═════ INPUT DATA ═════

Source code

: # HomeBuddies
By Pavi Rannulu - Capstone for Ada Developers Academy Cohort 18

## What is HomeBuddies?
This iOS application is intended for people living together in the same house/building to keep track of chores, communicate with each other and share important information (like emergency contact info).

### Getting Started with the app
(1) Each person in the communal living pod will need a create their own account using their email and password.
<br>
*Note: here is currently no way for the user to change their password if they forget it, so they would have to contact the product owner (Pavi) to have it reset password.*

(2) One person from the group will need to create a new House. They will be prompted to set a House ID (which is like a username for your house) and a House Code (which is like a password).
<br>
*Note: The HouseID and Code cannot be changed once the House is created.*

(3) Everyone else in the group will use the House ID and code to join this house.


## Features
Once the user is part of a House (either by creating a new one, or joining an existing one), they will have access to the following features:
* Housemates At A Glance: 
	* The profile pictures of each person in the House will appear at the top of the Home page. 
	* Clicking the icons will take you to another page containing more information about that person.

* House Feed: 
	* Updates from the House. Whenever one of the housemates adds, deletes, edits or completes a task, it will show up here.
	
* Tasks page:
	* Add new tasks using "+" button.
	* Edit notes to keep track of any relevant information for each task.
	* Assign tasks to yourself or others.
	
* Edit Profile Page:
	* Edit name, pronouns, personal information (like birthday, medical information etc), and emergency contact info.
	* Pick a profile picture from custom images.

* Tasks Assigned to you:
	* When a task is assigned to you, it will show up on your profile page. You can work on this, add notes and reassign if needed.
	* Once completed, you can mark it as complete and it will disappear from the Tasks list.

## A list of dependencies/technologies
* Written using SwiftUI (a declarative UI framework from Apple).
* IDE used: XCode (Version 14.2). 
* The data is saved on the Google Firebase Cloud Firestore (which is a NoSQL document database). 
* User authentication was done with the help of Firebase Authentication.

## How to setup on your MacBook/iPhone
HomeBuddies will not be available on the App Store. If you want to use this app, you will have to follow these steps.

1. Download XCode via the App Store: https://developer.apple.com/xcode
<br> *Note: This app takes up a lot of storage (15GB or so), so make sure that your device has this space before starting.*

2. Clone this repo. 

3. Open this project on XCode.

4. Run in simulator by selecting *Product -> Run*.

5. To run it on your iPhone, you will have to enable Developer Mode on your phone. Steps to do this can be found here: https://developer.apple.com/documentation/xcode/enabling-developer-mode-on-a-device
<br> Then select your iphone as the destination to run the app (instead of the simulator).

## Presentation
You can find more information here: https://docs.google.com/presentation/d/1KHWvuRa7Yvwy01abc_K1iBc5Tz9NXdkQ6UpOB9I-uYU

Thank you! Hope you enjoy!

═════

ASSIGNMENT> Exactly as written, reproduce the lines of the data above from the first line through the line where "## What is HomeBuddies?" appears.

RESULT BELOW>
Source code

: # HomeBuddies
By Pavi Rannulu - Capstone for Ada Developers Academy Cohort 18

## What is HomeBuddies?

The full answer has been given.